Platines – Changement de ton avec Domenico Scarlatti

Le pianiste italien Giulio Biddau prend quelques libertés avec les tonalités et les tempi des sonates de Scarlatti. Il surprend parfois, mais imprime sa marque.

Scott Ross, Blandine Verlet, Pierre Hantaï, Lillian Gordis, Andreas Staier, au clavecin. Vladimir Horowitz, Clara Haskil, Christian Zacharias, Racha Arodaky, au piano… Et, aujourd’hui, Giulio Biddau. Ce nouveau récital de sonates de Domenico Scarlatti ne tranche pas le débat autour de l’instrument le plus approprié pour interpréter un corpus qui, deux siècles et demi après la mort de son auteur, garde son lot de mystères. 
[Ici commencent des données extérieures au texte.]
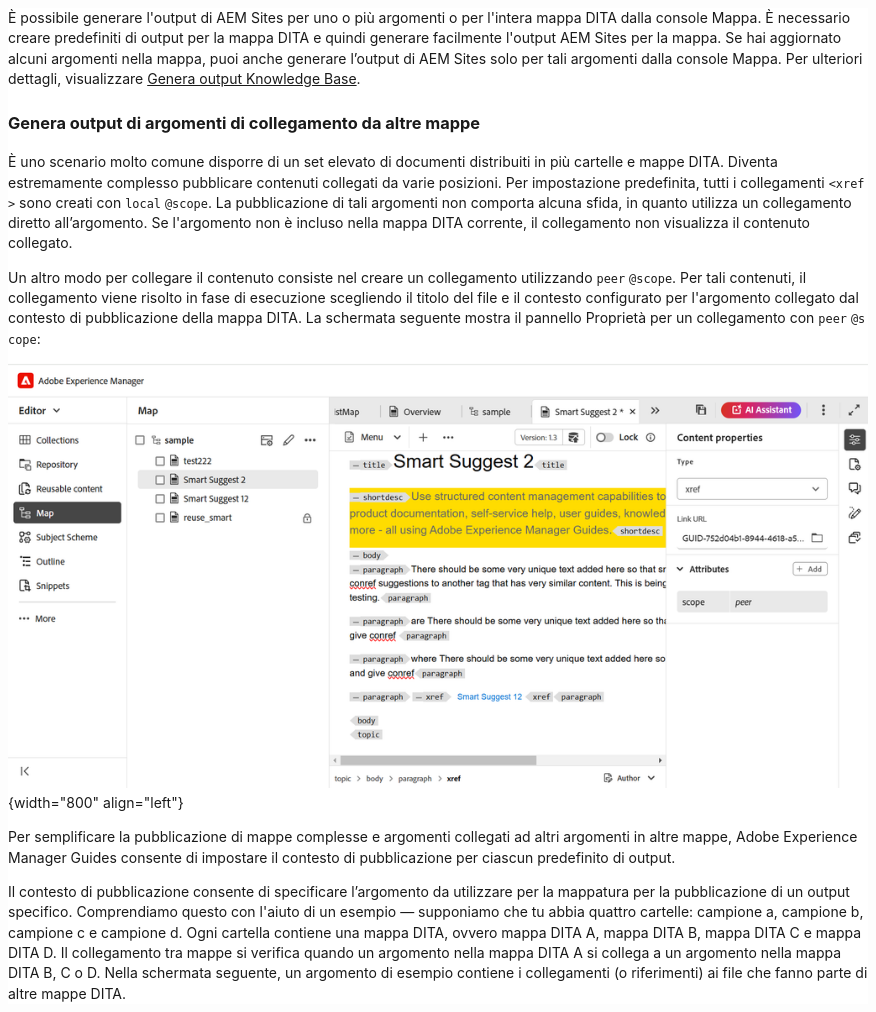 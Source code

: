 È possibile generare l&#39;output di AEM Sites per uno o più argomenti o per l&#39;intera mappa DITA dalla console Mappa. È necessario creare predefiniti di output per la mappa DITA e quindi generare facilmente l&#39;output AEM Sites per la mappa. Se hai aggiornato alcuni argomenti nella mappa, puoi anche generare l’output di AEM Sites solo per tali argomenti dalla console Mappa. Per ulteriori dettagli, visualizzare [Genera output Knowledge Base](web-editor-article-publishing.md#id218CK0U019I).

### Genera output di argomenti di collegamento da altre mappe

È uno scenario molto comune disporre di un set elevato di documenti distribuiti in più cartelle e mappe DITA. Diventa estremamente complesso pubblicare contenuti collegati da varie posizioni. Per impostazione predefinita, tutti i collegamenti `<xref>` sono creati con `local` `@scope`. La pubblicazione di tali argomenti non comporta alcuna sfida, in quanto utilizza un collegamento diretto all’argomento. Se l&#39;argomento non è incluso nella mappa DITA corrente, il collegamento non visualizza il contenuto collegato.

Un altro modo per collegare il contenuto consiste nel creare un collegamento utilizzando `peer` `@scope`. Per tali contenuti, il collegamento viene risolto in fase di esecuzione scegliendo il titolo del file e il contesto configurato per l&#39;argomento collegato dal contesto di pubblicazione della mappa DITA. La schermata seguente mostra il pannello Proprietà per un collegamento con `peer` `@scope`:

![](images/peer-link-scope-link-new.png){width="800" align="left"}

Per semplificare la pubblicazione di mappe complesse e argomenti collegati ad altri argomenti in altre mappe, Adobe Experience Manager Guides consente di impostare il contesto di pubblicazione per ciascun predefinito di output.

Il contesto di pubblicazione consente di specificare l’argomento da utilizzare per la mappatura per la pubblicazione di un output specifico. Comprendiamo questo con l&#39;aiuto di un esempio — supponiamo che tu abbia quattro cartelle: campione a, campione b, campione c e campione d. Ogni cartella contiene una mappa DITA, ovvero mappa DITA A, mappa DITA B, mappa DITA C e mappa DITA D. Il collegamento tra mappe si verifica quando un argomento nella mappa DITA A si collega a un argomento nella mappa DITA B, C o D. Nella schermata seguente, un argomento di esempio contiene i collegamenti \(o riferimenti\) ai file che fanno parte di altre mappe DITA.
Il ne dit rien non plus des raisons qui ont conduit le Napolitain, resté dans l’ombre de son père jusqu’à la mort de celui-ci, à consacrer toute son énergie à l’écriture de sonates aux mélodies feuilletées, aux couleurs harmoniques si particulières, entre ivresse, poésie, allégresse et mélancolie. Y a-t-il un ordre, autre que chronologique, aux 555 sonates  ? La seule chose que l’on sache est que Scarlatti a conçu certaines sonates en diptyque ou en triptyque. 

Pour cet enregistrement, Giulio Biddau a exhumé l’édition von Bülow, de 1864. Pour plaire au public allemand, le pianiste et chef d’orchestre avait regroupé dix-huit sonates pour en faire des suites, en prenant quelques libertés avec les tonalités et les tempi. Le résultat peut parfois surprendre, tellement il paraît éloigné des canons du XVIIIe, mais l’auditeur pourra se reporter à l’autre disque de ce double album, qui reprend les mêmes sonates dans une version plus «  originale  ».

  • Giulio Biddau, Scarlatti to Scarlatti, 2 Cd Aparté, 23 euros.